> Exercise directions
From the entries below, extract every line that includes the word "excluded".
─── Supplied records ───
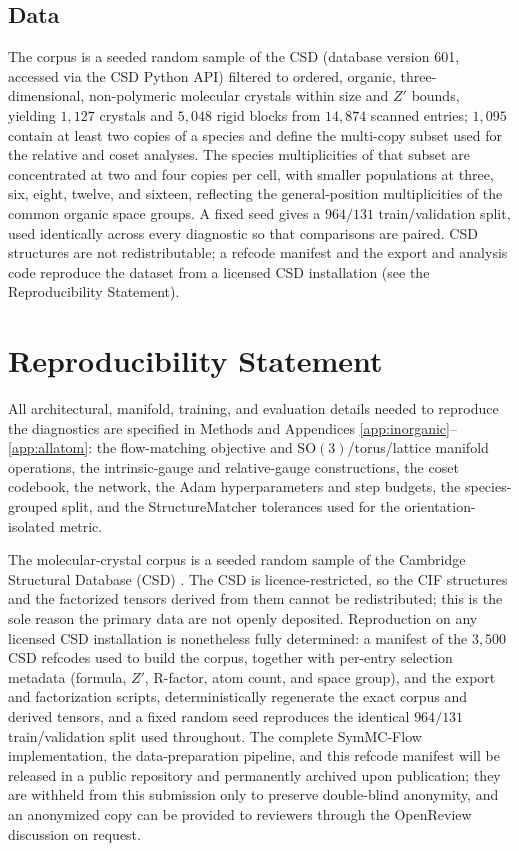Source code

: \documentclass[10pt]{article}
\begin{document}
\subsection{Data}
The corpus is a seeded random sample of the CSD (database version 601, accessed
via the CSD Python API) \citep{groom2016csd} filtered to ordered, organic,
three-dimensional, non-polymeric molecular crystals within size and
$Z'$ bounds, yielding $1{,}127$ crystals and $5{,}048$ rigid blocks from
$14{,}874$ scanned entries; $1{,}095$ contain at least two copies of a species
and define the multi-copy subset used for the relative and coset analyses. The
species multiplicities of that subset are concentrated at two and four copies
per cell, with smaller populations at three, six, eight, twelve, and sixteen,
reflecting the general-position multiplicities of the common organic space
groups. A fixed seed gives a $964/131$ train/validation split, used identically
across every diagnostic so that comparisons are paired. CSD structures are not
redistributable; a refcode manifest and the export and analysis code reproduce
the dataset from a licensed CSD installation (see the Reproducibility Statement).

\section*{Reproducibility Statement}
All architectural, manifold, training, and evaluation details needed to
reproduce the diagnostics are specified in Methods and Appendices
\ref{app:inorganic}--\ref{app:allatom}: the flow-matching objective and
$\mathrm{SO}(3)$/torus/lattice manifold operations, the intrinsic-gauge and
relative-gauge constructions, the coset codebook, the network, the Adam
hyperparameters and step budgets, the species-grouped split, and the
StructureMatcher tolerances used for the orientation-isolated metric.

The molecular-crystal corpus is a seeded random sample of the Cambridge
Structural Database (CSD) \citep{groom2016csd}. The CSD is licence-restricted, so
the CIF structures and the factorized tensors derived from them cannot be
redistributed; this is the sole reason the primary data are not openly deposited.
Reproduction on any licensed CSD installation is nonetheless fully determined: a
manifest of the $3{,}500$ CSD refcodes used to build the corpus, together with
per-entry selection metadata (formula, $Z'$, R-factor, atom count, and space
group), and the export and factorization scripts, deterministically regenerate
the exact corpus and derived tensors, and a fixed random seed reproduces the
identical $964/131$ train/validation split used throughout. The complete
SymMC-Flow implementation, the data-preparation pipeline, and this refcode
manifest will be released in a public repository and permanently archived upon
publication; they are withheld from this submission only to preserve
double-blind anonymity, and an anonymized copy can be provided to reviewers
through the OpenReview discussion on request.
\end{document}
───
─── Supplied records ───
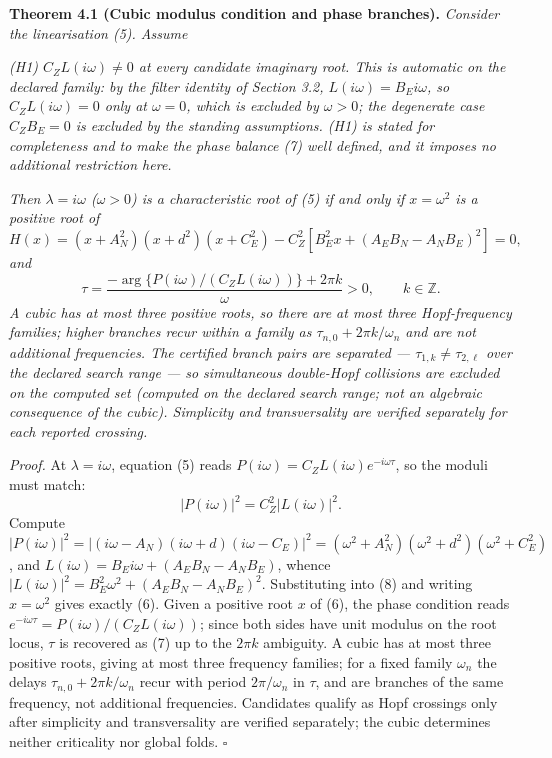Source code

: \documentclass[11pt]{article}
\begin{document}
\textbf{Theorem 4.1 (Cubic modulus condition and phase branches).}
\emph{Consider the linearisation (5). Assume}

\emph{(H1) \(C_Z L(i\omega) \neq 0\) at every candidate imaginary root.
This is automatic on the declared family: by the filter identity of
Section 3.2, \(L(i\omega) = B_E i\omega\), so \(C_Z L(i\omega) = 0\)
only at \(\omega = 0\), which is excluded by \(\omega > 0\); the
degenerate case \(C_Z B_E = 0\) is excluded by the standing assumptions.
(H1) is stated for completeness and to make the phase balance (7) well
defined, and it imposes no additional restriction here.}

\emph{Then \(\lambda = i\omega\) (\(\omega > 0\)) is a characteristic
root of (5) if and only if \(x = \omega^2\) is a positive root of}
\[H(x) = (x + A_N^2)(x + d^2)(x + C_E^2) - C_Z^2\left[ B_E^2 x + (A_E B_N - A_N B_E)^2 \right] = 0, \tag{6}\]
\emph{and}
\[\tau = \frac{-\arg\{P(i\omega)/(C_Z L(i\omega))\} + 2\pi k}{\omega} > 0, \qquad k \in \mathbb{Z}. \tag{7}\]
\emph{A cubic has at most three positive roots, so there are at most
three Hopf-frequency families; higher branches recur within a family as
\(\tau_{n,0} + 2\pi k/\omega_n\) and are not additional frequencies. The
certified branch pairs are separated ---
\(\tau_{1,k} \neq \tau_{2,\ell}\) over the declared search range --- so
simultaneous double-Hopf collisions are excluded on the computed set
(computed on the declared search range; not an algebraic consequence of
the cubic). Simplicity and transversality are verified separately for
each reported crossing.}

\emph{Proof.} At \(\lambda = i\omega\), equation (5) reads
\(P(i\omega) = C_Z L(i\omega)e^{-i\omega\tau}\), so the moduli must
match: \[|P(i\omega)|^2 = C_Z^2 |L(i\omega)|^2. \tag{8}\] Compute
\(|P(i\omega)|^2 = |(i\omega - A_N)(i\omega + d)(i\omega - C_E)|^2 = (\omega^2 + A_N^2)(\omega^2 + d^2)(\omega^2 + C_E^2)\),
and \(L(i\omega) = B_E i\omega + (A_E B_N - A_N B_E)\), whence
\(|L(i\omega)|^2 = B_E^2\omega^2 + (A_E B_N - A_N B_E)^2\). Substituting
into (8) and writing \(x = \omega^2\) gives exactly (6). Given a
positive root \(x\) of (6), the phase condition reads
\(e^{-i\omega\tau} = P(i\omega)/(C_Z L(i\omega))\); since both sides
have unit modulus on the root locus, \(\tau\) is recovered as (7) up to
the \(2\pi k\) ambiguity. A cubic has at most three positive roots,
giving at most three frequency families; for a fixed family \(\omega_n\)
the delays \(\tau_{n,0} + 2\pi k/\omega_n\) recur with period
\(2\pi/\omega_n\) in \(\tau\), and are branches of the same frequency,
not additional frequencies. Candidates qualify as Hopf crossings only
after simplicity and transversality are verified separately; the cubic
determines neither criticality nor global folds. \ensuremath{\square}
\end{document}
───
> Solved exercise
only at \(\omega = 0\), which is excluded by \(\omega > 0\); the
degenerate case \(C_Z B_E = 0\) is excluded by the standing assumptions.
simultaneous double-Hopf collisions are excluded on the computed set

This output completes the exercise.